On résume : entre la Flandre et le Fédéral c’est une course de fond. Nous n’en sommes qu’au premier kilomètre, et on se jauge sans courir vraiment. Petites foulées, faux démarrage, observation des concurrents et des alliances possibles. La Wallonie a décidé de prendre le virage extérieur, avec un détour par la société civile, mais le résultat reviendra au même. Les Régions se préparent au minimum à un 5 000 mètres qui les emmènera bien au-delà du 21 juillet. Pour le fédéral on est dans l’idée d’un semi-marathon (21,097 km) avec arrivée possible en octobre, prolongations en option.

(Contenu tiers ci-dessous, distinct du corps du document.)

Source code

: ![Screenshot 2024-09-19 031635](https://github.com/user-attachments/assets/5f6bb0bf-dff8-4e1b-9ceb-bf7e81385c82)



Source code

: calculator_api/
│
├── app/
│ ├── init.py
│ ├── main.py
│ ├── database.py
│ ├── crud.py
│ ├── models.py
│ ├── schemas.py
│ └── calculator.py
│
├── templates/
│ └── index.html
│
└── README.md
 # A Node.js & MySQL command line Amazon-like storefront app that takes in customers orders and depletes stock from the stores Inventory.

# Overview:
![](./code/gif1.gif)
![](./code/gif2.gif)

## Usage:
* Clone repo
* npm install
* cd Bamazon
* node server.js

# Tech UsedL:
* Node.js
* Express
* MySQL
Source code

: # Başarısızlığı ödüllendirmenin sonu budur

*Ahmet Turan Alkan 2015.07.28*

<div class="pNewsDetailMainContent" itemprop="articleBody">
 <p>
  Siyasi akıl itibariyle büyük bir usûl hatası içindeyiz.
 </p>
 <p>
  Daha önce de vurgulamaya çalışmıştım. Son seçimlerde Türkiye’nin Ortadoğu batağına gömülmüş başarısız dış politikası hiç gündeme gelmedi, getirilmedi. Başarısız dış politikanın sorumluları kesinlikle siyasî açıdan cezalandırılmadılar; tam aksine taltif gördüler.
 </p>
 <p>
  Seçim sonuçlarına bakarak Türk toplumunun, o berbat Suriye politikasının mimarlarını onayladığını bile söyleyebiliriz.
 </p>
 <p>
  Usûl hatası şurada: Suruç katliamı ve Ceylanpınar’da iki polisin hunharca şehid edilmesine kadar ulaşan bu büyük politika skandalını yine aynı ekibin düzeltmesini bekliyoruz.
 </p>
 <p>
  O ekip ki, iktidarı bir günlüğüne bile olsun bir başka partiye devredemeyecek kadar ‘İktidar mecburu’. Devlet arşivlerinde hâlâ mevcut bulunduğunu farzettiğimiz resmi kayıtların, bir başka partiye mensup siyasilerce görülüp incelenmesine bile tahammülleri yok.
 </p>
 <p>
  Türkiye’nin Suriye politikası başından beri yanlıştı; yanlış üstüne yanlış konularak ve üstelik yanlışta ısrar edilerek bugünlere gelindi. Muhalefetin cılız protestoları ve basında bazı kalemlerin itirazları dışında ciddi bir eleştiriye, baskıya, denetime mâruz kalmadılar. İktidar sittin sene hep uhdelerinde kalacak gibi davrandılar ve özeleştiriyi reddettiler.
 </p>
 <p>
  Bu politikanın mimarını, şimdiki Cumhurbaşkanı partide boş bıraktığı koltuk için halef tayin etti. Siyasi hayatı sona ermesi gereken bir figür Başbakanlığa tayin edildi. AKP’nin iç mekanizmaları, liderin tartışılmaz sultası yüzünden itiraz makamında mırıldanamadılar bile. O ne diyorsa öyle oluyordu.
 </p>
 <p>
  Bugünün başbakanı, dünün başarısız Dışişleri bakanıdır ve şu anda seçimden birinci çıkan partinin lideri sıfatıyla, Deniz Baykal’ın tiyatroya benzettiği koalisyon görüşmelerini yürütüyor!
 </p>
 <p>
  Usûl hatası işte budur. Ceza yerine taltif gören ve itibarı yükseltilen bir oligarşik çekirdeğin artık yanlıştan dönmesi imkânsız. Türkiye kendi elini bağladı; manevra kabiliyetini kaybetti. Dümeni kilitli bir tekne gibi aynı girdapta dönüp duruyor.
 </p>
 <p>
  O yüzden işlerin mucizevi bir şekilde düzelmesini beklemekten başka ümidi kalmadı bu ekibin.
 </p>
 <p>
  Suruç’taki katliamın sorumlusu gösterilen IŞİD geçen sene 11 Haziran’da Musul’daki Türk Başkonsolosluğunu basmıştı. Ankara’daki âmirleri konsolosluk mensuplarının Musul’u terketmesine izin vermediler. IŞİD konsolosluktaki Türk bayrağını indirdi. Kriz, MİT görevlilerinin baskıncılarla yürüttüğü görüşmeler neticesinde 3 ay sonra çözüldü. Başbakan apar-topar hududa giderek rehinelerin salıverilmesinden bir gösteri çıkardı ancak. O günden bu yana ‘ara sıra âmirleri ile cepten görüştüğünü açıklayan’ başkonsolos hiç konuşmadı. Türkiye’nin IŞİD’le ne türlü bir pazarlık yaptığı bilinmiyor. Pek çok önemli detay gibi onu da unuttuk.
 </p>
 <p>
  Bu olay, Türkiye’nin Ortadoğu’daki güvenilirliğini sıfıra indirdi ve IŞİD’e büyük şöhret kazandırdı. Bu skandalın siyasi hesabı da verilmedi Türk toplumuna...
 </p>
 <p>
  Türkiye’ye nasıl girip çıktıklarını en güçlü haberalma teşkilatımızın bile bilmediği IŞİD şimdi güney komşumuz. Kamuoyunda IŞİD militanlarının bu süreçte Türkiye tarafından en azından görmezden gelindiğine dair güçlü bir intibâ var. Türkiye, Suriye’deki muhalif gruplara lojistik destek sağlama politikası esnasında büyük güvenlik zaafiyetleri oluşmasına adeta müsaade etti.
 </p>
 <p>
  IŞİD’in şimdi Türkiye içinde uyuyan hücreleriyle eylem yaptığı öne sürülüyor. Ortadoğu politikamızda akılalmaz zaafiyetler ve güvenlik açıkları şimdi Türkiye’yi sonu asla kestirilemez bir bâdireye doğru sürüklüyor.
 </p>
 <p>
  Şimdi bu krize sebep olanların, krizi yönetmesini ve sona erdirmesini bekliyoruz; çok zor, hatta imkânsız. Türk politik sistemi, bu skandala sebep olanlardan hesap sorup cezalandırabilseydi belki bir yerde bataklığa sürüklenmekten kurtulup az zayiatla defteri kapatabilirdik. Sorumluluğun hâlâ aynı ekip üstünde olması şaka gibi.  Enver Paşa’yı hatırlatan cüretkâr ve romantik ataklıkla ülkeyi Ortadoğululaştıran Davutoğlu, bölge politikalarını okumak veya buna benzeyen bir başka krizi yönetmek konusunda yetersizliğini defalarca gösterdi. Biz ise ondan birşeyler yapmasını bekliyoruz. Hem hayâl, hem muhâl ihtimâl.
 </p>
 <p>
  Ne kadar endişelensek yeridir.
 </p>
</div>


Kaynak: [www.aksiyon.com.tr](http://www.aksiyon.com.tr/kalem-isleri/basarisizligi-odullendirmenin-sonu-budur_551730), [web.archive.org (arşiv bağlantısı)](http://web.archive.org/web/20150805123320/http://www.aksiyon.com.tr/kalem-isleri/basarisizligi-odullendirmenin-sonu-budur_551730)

Dans ce panorama athlétique les seuls à avoir réellement pris le départ sont donc les Bruxellois. Formellement depuis ce lundi à 14h avec la présence de Guy Vanhengel et Sven Gatz à la table des négociations (l’Open VLD avait demandé un report d’une semaine, officiellement pour pouvoir intégrer le MR, ce à quoi Sven Gatz disait ne toujours pas renoncer). Informellement depuis le milieu de la semaine dernière avec l’échange d’une première note entre partenaires. Les Bruxellois sont à ce stade les seuls à pouvoir envisager d’avoir une négociation bouclée pour la fête nationale. Tous les autres niveaux de pouvoir patienteront. Entre canicule, crispation, départs en vacances et torpeur estivale n’attendez rien avant le 15 août. Et méditez pour septembre cette phrase de Victor Hugo : « l’été qui s’enfuit est un ami qui part ».